Improvvisamente è costretta a fare i conti con quella presenza: quando Jessie scopre che sua madre ha un tumore al cervello, non esita a intraprendere un viaggio in Italia, a Bologna dove spera - e di fatto accade - di poter parlare con Antonia e rintracciare le sue radici.
Antonia sa di essere stata corpo per entrambi i suoi figli, sebbene in modo assai diverso. Ad Anna ha donato la vita, ma anche la sua costante e fissa presenza fisica: le nottate trascorse ad allattarla, i pomeriggi impegnati ad imparare le tabelline, l’attesa due pomeriggi a settimana all’uscita della piscina comunale; a Jessie ha donato un uovo che fin da piccolo vede rappresentato, inaccessibile e sospeso, sulla scrivania nel dipinto della pala di Brera di Piero della Francesca. "Che volete da me, vorrebbe dire a entrambi: a quel figlio che non è figlio e a quella figlia che non vuole esserlo; che volete ancora da chi vi ha dato la vita, e ora non è nemmeno più sicura che ne sia rimasta per sé, che sia avanzato un po’ di desiderio."

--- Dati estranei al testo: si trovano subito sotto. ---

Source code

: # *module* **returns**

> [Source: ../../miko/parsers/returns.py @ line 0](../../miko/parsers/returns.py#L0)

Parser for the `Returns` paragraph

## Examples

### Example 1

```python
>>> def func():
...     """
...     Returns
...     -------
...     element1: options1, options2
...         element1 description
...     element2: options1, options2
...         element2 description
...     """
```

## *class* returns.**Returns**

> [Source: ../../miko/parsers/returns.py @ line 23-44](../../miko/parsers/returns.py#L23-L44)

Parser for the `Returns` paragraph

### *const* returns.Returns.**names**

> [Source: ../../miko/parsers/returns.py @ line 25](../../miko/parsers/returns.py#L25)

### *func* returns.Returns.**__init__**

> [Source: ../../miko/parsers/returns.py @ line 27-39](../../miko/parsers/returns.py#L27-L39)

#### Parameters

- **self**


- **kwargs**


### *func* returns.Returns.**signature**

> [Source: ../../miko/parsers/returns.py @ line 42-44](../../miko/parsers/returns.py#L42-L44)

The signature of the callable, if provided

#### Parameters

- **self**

In queste espressive parole è circoscritta una delle possibili chiavi di lettura di questo potente romanzo, dedicato a chi ha paura di guardarsi dentro troppo a lungo. Il tema della genitorialità e in particolare della maternità incarna il dilemma esistenziale di fronte al quale ci troviamo oggi: cosa doniamo, quando doniamo la vita? Quanto si basa sulla genetica e sulla biologia e quanto sulla presenza, sulle cure e sulle attenzioni che una madre è in grado di fornire? La maternità diviene sì anche un esercizio di potere, ma la donna non è (e non può essere) solo madre.

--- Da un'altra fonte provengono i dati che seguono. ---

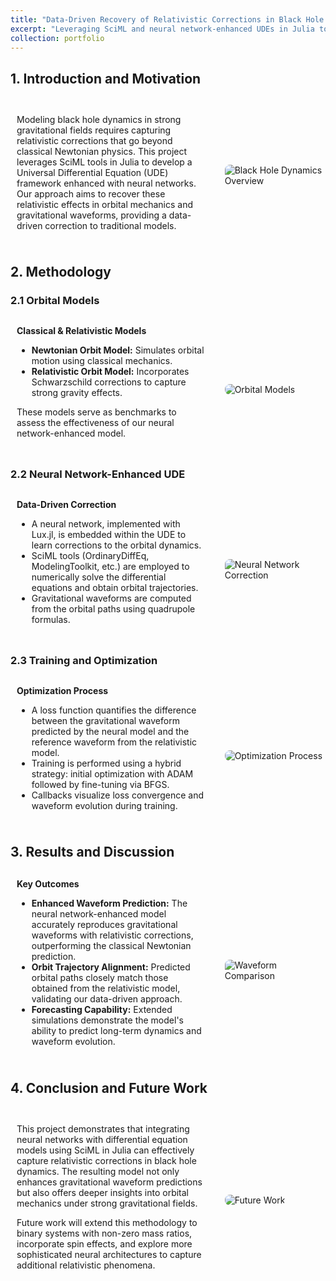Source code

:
 ```yaml
---
title: "Data-Driven Recovery of Relativistic Corrections in Black Hole Dynamics"
excerpt: "Leveraging SciML and neural network-enhanced UDEs in Julia to capture relativistic effects in black hole orbits and gravitational waveform predictions.<br/><img src='/images/black_hole_model_thumbnail.jpg'>"
collection: portfolio
---
```


<style>
  .subpart-container {
    margin-top: 20px;
  }
  .content-row {
    display: grid;
    grid-template-columns: 2fr 1fr; /* Two columns: text and images */
    gap: 20px;
    align-items: center;
    margin-bottom: 20px;
  }
  .content-text {
    padding: 10px;
  }
  .content-image {
    max-width: 100%;
    height: auto;
    border-radius: 8px;
    margin-top: 10px;
  }
  .content-title {
    font-weight: bold;
    margin-bottom: 10px;
  }
</style>

## 1. Introduction and Motivation

<div class="subpart-container">
  <div class="content-row">
    <div class="content-text">
      <p>
        Modeling black hole dynamics in strong gravitational fields requires capturing relativistic corrections that go beyond classical Newtonian physics. This project leverages SciML tools in Julia to develop a Universal Differential Equation (UDE) framework enhanced with neural networks. Our approach aims to recover these relativistic effects in orbital mechanics and gravitational waveforms, providing a data-driven correction to traditional models.
      </p>
    </div>
    <div>
      <img src="/images/black_hole_intro.jpg" alt="Black Hole Dynamics Overview" class="content-image">
    </div>
  </div>
</div>

## 2. Methodology

### 2.1 Orbital Models

<div class="subpart-container">
  <div class="content-row">
    <div class="content-text">
      <div class="content-title">Classical & Relativistic Models</div>
      <ul>
        <li><strong>Newtonian Orbit Model:</strong> Simulates orbital motion using classical mechanics.</li>
        <li><strong>Relativistic Orbit Model:</strong> Incorporates Schwarzschild corrections to capture strong gravity effects.</li>
      </ul>
      <p>
        These models serve as benchmarks to assess the effectiveness of our neural network-enhanced model.
      </p>
    </div>
    <div>
      <img src="/images/orbit_models.jpg" alt="Orbital Models" class="content-image">
    </div>
  </div>
</div>

### 2.2 Neural Network-Enhanced UDE

<div class="subpart-container">
  <div class="content-row">
    <div class="content-text">
      <div class="content-title">Data-Driven Correction</div>
      <ul>
        <li>A neural network, implemented with Lux.jl, is embedded within the UDE to learn corrections to the orbital dynamics.</li>
        <li>SciML tools (OrdinaryDiffEq, ModelingToolkit, etc.) are employed to numerically solve the differential equations and obtain orbital trajectories.</li>
        <li>Gravitational waveforms are computed from the orbital paths using quadrupole formulas.</li>
      </ul>
    </div>
    <div>
      <img src="/images/neural_network_correction.jpg" alt="Neural Network Correction" class="content-image">
    </div>
  </div>
</div>

### 2.3 Training and Optimization

<div class="subpart-container">
  <div class="content-row">
    <div class="content-text">
      <div class="content-title">Optimization Process</div>
      <ul>
        <li>A loss function quantifies the difference between the gravitational waveform predicted by the neural model and the reference waveform from the relativistic model.</li>
        <li>Training is performed using a hybrid strategy: initial optimization with ADAM followed by fine-tuning via BFGS.</li>
        <li>Callbacks visualize loss convergence and waveform evolution during training.</li>
      </ul>
    </div>
    <div>
      <img src="/images/optimization_process.jpg" alt="Optimization Process" class="content-image">
    </div>
  </div>
</div>

## 3. Results and Discussion

<div class="subpart-container">
  <div class="content-row">
    <div class="content-text">
      <div class="content-title">Key Outcomes</div>
      <ul>
        <li><strong>Enhanced Waveform Prediction:</strong> The neural network-enhanced model accurately reproduces gravitational waveforms with relativistic corrections, outperforming the classical Newtonian prediction.</li>
        <li><strong>Orbit Trajectory Alignment:</strong> Predicted orbital paths closely match those obtained from the relativistic model, validating our data-driven approach.</li>
        <li><strong>Forecasting Capability:</strong> Extended simulations demonstrate the model's ability to predict long-term dynamics and waveform evolution.</li>
      </ul>
    </div>
    <div>
      <img src="/images/results_waveform.jpg" alt="Waveform Comparison" class="content-image">
    </div>
  </div>
</div>

## 4. Conclusion and Future Work

<div class="subpart-container">
  <div class="content-row">
    <div class="content-text">
      <p>
        This project demonstrates that integrating neural networks with differential equation models using SciML in Julia can effectively capture relativistic corrections in black hole dynamics. The resulting model not only enhances gravitational waveform predictions but also offers deeper insights into orbital mechanics under strong gravitational fields.
      </p>
      <p>
        Future work will extend this methodology to binary systems with non-zero mass ratios, incorporate spin effects, and explore more sophisticated neural architectures to capture additional relativistic phenomena.
      </p>
    </div>
    <div>
      <img src="/images/future_work.jpg" alt="Future Work" class="content-image">
    </div>
  </div>
</div>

Il disperato bisogno di parlare di sé che Antonia avverte, e che la spinge anche alla frequentazione di un gruppo di madri che ogni settimana si incontrano con una psicologa per parlare delle loro figlie adolescenti, è silenziato dal rumore della società contemporanea che spesso priva di fatto le donne di autonomia e indipendenza. Da qui, lo sforzo dell’autrice di allentare e ri-modellare il tema della maternità al corpo delle donne, ai suoi confini e ai desideri. La Sarchi con un suo linguaggio controllato, onirico, mai esacerbato da tinte forti, ma piuttosto scelto con garbo e cura, interroga, solleva dubbi, lasciando uno spiraglio di speranza in un prossimo futuro in cui ci sia uno spazio aperto più ampio in cui rivendicare per tutti il diritto di essere madri e figli.
Carolina (bibliotecaria, Biblioteca San Giorgio)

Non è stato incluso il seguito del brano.